Casa Nostra. Qui Italia
premio Campiello
il libro ritrovato
Michela Murgia, “Accabadora”
Ed. Einaudi, pagg. 164, Euro
18,00
Sembra quasi una parola magica,
“Accabadora”, che è il titolo del romanzo di Michela Murgia. Suona un poco come
l’Abracadabra che spalanca porte nella roccia, e forse è proprio così. Perché
‘accabadora’ deriva dallo spagnolo acabar,
finire, e così viene chiamata- nel
villaggio sardo- la vecchia che apre le porte di qualunque cosa sia l’aldilà,
aiutando in maniera pietosa coloro la cui vita non si può più definire tale,
perché varchino quella soglia con una spinta, finendo di soffrire.
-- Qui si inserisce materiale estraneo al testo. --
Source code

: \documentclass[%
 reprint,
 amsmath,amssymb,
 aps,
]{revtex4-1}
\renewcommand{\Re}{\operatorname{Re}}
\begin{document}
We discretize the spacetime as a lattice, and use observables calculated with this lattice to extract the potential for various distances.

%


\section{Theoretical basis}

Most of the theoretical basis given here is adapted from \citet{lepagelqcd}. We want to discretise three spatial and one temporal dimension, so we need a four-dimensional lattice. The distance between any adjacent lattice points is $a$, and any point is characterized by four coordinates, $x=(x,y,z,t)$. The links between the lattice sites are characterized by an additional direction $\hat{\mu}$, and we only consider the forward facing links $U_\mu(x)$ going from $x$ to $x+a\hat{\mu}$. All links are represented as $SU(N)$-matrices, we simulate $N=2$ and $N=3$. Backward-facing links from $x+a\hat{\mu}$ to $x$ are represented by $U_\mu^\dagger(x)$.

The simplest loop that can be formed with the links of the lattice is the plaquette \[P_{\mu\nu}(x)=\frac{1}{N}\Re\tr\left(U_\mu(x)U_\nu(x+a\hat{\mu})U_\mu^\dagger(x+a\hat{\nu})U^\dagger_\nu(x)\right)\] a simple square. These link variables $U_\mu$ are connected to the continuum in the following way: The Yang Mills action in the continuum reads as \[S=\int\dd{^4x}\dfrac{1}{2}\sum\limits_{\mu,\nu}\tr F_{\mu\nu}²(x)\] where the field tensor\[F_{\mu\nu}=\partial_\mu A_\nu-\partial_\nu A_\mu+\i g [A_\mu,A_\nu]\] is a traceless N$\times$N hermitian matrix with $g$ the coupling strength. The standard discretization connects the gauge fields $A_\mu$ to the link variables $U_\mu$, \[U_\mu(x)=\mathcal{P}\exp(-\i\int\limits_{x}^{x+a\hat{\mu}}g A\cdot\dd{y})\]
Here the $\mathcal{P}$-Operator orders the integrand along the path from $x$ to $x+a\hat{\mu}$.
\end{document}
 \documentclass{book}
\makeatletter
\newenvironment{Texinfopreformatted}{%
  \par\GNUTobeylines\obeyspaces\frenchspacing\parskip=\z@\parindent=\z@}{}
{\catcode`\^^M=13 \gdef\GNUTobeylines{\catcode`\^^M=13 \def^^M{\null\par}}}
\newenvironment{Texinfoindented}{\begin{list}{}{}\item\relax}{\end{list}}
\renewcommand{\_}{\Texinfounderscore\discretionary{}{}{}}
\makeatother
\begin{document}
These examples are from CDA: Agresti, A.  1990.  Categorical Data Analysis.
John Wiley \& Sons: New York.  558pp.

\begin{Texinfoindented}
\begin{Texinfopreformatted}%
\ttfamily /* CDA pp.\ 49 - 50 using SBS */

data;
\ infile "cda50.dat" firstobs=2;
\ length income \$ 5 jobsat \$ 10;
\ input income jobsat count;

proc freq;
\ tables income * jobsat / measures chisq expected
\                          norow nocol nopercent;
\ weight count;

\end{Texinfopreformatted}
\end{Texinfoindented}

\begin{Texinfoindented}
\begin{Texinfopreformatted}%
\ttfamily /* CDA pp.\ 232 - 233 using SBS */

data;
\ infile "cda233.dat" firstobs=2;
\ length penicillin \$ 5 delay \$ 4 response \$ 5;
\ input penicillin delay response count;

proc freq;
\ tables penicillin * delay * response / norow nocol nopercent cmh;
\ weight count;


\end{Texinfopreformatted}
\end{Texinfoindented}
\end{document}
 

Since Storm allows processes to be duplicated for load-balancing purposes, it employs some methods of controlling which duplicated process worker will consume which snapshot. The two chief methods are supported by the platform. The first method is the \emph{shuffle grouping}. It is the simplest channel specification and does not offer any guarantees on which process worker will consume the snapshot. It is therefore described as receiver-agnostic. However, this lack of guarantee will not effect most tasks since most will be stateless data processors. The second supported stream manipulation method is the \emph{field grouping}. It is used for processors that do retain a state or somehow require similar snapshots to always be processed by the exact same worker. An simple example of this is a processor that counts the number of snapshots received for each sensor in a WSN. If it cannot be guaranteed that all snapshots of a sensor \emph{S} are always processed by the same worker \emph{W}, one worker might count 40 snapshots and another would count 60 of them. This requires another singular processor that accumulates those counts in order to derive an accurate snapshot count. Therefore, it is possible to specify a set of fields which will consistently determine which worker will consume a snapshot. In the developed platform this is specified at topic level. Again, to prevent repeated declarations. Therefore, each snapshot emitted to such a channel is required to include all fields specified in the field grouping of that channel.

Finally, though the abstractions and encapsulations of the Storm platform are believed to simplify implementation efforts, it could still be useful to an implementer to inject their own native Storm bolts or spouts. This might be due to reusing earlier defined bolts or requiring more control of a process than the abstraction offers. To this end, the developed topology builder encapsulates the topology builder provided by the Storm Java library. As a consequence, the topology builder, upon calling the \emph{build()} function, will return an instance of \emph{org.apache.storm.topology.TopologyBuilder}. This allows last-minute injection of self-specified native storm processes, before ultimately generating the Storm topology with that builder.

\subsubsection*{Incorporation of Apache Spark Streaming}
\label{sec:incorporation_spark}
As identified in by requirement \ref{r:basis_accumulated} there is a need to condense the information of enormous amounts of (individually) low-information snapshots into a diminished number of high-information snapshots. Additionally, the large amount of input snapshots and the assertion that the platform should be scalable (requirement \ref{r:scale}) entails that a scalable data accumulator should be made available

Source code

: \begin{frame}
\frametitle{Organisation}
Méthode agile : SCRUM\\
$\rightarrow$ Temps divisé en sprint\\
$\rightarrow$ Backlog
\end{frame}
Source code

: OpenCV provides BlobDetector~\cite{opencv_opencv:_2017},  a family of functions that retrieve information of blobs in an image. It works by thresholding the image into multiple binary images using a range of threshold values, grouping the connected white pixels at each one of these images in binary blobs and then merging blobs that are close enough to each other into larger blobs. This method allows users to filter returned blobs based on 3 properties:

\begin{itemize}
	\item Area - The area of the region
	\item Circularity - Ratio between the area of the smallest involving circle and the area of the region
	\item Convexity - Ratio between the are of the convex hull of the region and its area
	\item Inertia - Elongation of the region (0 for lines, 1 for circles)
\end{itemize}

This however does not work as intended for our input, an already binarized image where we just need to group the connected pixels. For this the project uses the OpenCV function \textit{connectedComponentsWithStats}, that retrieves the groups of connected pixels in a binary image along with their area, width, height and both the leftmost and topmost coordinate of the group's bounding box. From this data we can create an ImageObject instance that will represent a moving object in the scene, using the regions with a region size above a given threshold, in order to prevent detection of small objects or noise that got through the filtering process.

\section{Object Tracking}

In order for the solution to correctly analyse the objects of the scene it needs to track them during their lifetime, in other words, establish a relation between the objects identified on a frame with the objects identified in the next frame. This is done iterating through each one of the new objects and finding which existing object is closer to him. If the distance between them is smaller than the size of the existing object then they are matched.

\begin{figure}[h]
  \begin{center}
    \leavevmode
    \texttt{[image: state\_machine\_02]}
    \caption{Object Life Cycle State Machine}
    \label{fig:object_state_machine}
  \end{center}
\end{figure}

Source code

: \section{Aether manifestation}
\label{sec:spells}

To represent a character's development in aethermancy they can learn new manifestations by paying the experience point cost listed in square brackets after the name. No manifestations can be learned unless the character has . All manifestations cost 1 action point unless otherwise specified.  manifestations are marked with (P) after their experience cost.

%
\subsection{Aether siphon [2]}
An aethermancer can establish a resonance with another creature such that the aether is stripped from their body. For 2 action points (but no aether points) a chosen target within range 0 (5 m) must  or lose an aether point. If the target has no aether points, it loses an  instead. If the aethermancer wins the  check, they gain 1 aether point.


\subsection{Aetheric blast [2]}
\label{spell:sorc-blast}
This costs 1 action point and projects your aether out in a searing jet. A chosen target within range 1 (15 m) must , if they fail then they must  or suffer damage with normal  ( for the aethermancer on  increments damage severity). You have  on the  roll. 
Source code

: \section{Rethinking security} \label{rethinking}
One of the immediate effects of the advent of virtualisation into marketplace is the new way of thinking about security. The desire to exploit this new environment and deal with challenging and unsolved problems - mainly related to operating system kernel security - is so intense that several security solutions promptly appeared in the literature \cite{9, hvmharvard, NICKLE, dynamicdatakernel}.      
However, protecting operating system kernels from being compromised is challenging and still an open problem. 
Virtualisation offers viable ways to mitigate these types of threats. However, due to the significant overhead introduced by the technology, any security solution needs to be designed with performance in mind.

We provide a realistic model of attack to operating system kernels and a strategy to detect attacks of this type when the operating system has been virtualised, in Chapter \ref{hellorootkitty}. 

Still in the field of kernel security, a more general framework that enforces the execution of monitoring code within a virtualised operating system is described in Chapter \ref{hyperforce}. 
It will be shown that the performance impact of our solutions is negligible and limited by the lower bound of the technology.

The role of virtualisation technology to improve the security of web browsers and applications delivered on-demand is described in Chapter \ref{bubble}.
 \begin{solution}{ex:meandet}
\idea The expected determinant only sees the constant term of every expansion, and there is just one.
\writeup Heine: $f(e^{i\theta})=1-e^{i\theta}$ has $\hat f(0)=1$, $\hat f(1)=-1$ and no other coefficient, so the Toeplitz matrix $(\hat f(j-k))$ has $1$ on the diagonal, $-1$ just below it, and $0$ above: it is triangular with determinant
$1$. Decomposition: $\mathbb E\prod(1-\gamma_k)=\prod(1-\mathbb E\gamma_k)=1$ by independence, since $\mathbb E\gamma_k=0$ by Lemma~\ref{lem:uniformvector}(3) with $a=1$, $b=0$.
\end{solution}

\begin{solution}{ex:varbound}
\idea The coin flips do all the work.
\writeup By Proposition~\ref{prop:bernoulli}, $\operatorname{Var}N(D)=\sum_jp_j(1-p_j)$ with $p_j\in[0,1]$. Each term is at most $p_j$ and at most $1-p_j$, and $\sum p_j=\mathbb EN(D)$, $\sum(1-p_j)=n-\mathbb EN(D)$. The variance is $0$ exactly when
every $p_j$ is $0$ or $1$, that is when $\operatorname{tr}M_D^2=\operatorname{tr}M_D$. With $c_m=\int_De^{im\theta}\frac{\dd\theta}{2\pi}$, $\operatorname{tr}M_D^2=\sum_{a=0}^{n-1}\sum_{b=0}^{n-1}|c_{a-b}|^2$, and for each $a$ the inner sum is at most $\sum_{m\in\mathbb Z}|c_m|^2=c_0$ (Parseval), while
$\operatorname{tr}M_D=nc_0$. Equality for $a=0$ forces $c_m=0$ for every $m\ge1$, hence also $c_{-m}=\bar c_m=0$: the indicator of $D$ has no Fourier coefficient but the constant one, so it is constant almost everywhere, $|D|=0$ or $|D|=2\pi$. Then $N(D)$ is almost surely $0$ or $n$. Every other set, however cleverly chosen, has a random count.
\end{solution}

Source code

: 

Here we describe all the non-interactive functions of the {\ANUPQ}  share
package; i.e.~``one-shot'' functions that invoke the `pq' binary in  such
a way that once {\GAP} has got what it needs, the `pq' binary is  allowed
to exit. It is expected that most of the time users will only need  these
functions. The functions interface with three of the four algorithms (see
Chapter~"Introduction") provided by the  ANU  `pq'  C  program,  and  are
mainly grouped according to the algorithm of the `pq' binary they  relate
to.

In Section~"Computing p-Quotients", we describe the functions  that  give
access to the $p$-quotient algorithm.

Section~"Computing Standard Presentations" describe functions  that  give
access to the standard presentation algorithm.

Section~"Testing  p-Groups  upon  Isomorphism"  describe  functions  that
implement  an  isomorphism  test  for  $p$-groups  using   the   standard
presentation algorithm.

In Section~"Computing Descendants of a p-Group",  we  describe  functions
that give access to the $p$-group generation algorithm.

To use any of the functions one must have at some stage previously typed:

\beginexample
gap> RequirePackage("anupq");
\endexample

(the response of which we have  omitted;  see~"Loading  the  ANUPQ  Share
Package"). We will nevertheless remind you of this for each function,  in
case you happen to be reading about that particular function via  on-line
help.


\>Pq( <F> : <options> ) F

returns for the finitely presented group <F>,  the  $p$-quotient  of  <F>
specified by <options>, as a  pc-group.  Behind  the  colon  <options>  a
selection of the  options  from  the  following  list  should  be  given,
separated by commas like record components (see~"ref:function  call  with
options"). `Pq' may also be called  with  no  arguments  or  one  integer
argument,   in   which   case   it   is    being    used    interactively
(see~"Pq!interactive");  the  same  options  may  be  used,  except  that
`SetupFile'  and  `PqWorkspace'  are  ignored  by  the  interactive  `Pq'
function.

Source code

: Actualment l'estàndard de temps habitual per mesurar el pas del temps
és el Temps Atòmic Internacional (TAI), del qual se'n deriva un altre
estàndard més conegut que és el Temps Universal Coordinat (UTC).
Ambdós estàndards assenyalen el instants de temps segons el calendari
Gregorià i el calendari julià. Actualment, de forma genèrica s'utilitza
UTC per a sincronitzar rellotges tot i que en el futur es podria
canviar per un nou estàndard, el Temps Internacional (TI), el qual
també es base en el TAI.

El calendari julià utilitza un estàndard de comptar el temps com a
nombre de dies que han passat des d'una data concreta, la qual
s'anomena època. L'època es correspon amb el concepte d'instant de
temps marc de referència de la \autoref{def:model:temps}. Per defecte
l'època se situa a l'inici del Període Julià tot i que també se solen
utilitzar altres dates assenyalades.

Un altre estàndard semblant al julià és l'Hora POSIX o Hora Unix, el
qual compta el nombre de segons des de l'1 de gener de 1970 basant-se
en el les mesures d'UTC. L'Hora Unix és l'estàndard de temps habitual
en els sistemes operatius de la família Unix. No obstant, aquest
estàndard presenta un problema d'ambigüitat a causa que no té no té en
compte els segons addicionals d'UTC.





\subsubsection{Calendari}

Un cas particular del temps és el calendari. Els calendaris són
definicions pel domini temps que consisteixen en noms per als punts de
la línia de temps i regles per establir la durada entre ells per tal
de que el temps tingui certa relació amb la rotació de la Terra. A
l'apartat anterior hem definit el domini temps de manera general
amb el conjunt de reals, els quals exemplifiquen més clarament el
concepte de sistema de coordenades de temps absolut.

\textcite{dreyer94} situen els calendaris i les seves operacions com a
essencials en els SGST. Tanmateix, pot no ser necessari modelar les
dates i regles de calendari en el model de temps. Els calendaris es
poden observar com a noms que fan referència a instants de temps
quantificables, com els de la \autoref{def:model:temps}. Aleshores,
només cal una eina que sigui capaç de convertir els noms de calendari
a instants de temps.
Che l’anziana Bonaria Urrai vestita di
nero sia la Parca
che taglia il filo lo intuiamo verso la metà del libro di Michela Murgia,
quando qualcuno viene a chiamarla di notte e il giorno dopo si diffonde la voce
che un vecchio è morto. Perché il romanzo inizia con un’altra parola sarda- e
ci pare bellissima- ‘fillus de anima’. “E’ così che vengono chiamati i bambini
generati due volte”, e sono i figli di una madre povera che vengono, per così dire, “regalati” ad
un’altra donna che, invece, di figli non ne può avere. Diventando da figli di
sangue a figli dell’anima.
Maria Listru aveva due madri- era
arrivata ultima, dopo altre tre bambine, quando suo padre era già morto, ed
aveva sei anni quando Tzia Bonaria l’aveva vista giocare con la terra e, dopo
un breve parlare con Anna Listru, se l’era portata via con sé. Una doppia opera
buona, perché Bonaria Urrai avrebbe anche dato dei soldi alla madre di Maria,
oltre a toglierle una bocca da sfamare, e avrebbe assicurato un futuro migliore
alla bambina, senza peraltro che perdesse i contatti con la sua vera madre.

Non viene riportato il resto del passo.